5:42 – Pearls vs. Turds: Pre-Test Routine
Demon Live student Kevin shares a warmup routine that he believes has helped him to optimize his performance on practice tests: He wakes up two hours early, showers, eats, and reads a news article. Then he drills a few LR questions and a logic game. Finally, he listens to a 30-minute motivational music playlist so that he can “feel pumped for the test.”
Nathan thinks it’s great that Kevin is so optimistic. But a strict routine is not something that he or Ben would recommend to others, so they can’t give this advice a pearl. Fussy pre-test rituals may have the unintended consequence of giving the test more power and causing more anxiety. The guys suspect that Kevin’s improvement really stems from practicing and developing a better understanding of the test, not from his pump-up routine.
17:02 – What’s a URM?
New listener Stephanie heard Nathan mention URMs—underrepresented minorities—in a past episode. The Demon’s scholarship estimator has a checkbox for URM, which in many cases boosts the likelihood of receiving a scholarship. Stephanie, who moved to the US from Brazil, is wondering whether she qualifies for URM status and whether it would make sense for her to write a diversity statement.

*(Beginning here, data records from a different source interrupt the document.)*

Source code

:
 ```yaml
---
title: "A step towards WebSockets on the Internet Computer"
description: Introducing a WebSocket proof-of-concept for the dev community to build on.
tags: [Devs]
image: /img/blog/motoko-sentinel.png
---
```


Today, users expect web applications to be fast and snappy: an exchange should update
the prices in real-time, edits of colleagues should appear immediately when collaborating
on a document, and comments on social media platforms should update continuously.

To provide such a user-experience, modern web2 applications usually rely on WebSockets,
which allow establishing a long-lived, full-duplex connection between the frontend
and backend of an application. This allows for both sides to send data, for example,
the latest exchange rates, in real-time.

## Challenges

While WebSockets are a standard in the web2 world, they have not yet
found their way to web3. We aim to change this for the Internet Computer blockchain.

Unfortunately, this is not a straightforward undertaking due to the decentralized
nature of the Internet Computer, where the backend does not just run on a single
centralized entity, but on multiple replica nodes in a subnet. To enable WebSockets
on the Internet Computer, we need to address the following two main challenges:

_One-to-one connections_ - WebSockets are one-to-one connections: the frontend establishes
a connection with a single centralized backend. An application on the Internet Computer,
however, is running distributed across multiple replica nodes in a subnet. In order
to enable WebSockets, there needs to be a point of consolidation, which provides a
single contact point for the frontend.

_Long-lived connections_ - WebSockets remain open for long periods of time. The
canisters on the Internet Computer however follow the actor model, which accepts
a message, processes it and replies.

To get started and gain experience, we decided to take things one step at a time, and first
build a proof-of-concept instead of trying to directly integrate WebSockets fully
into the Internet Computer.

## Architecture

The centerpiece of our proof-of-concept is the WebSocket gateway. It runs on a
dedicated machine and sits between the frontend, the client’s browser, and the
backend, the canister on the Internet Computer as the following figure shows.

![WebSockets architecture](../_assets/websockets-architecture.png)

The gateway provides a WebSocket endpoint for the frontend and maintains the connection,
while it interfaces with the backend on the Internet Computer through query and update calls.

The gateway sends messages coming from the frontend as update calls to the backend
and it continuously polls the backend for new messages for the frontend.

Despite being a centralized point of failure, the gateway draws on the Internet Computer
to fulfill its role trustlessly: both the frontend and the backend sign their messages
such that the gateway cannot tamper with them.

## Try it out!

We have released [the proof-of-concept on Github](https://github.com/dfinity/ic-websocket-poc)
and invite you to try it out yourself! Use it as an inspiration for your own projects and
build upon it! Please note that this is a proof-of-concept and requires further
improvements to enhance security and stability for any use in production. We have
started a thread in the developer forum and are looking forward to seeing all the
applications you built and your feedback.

First, Ben and Nathan agree that Stephanie absolutely should write a diversity statement. As to whether she’s considered a URM, they aren’t experts on making that determination. But a quick Google search indicates that Brazilian falls under the category of Latinx, which is a URM. Stephanie has grounds for identifying as Latinx, so it sure seems like she qualifies. There’s no substitute for getting the best LSAT score you can get, but checking that URM box definitely makes a difference.
21:14 – Holds on Higher LSAT Scores
Listener and former Demon student Mary emailed the show when her June LSAT score was mysteriously placed on hold, pending review of “an incident that was recorded during the test administration.” She knew that nothing unusual had happened during her test and had a feeling it was B.S. Two weeks later, LSAC finally released her score. It was 16 points higher than her previous official score. She never got an explanation from LSAC and suspects that her significant score increase is what they considered an “incident.” The guys agree that it’s a reasonable hypothesis. LSAC might flag big score jumps and review the tapes to rule out cheating. This is pure speculation, though. Mary is just happy that she won’t be paying for law school. Congrats, Mary!
24:07 – The Bar vs. the LSAT
Another former student, Ricky, shared an article about the Oregon Supreme Court’s consideration to drop the bar exam passage requirement for new lawyers. He asks if Nathan’s and Ben’s views on the bar exam are any different from their views on the LSAT.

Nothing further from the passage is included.